Wow; everyone's posting their cents load; I guess I'll put up some of mine as well, just some opinions based on the viewpoints of a GK:
1. Defenders should never stand in front of the person they're marking. Always stand 1-2 steps behind them or 1 step either left or right of them. Standing in front of them will give them more time to react if the ball cuts in behind you. This is the same for GKs.
2. Set-piece defending. Most set piece defending are won by i)positioning and ii) anticipation. Always start your first defensive position to cut out all passing options to the opposing team. Next; be aware of the players running into the box and anticipate the ball's movement when released to them. When you're part of a defensive wall; NEVER turn your back to the ball; just cover your vital parts with your hands. If you're scared of the ball, you should not even be playing. This is equally true when blocking a striker's shot. Take it like a man.
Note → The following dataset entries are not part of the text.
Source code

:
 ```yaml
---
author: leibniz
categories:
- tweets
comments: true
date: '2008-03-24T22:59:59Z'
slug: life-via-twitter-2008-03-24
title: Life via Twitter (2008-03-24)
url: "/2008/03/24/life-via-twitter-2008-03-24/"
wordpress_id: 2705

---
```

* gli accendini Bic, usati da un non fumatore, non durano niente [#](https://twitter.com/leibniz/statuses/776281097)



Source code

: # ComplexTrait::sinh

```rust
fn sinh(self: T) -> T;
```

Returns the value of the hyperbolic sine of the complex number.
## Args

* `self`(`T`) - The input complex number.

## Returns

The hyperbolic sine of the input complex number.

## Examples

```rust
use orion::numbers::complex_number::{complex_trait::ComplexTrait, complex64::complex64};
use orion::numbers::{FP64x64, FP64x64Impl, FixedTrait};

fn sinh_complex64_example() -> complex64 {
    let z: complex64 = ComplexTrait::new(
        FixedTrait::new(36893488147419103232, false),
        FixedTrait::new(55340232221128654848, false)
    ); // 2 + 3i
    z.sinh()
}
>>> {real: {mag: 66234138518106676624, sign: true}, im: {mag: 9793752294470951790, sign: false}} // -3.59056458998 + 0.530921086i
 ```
3. 1-on-1 and 2-on-2 defending. If your team has conceeded a breakaway; for a 1-on-1, let the GK deal with the oncoming striker; your job is to cover the GK's loose angles and deal with any loose balls. You should head towards the goal line, covering any available angles. It has to be remembered that in 1-on-1 and 2-on-2 situations; the best form of defense is time wasting. You're trying to stall the opponents while your teammates return to help out in defending. For 2-on-2s; once again, depending on how far into your area the opponents are; remember to utilize your GK whenever possible. If the 2 strikers are onto you and your GK is behind you; stand central to the goalposts, outside the D box to push the opponents into separate wings to reduce their shooting angles; and in that central location; just block all attempts on goal while your teammates return. However; if your GK is not behind you; ensure that you take on one man while the GK handles the other. In most cases; take the nearest opponent.
4. If you know you can't get to the ball; let it go. Trying to be too gung ho will only result in injuries.
5. Your GK is also playing and can help serve as the extra man where possible. However, be careful not to place the GK under unnecessary pressure to avoid mistakes.
Of all the positions in Futsal; it's ironic that GK is the hardest and most crucial; yet, it's often the most neglected part of the team. Ask any international futsal coach and he'll tell you that finding a GK is the hardest part of team selection. This is mainly because futsal GKs cover alot of technical and physical conditioning and training as they have to do 2 roles, whereas outfield players only have 1 main role.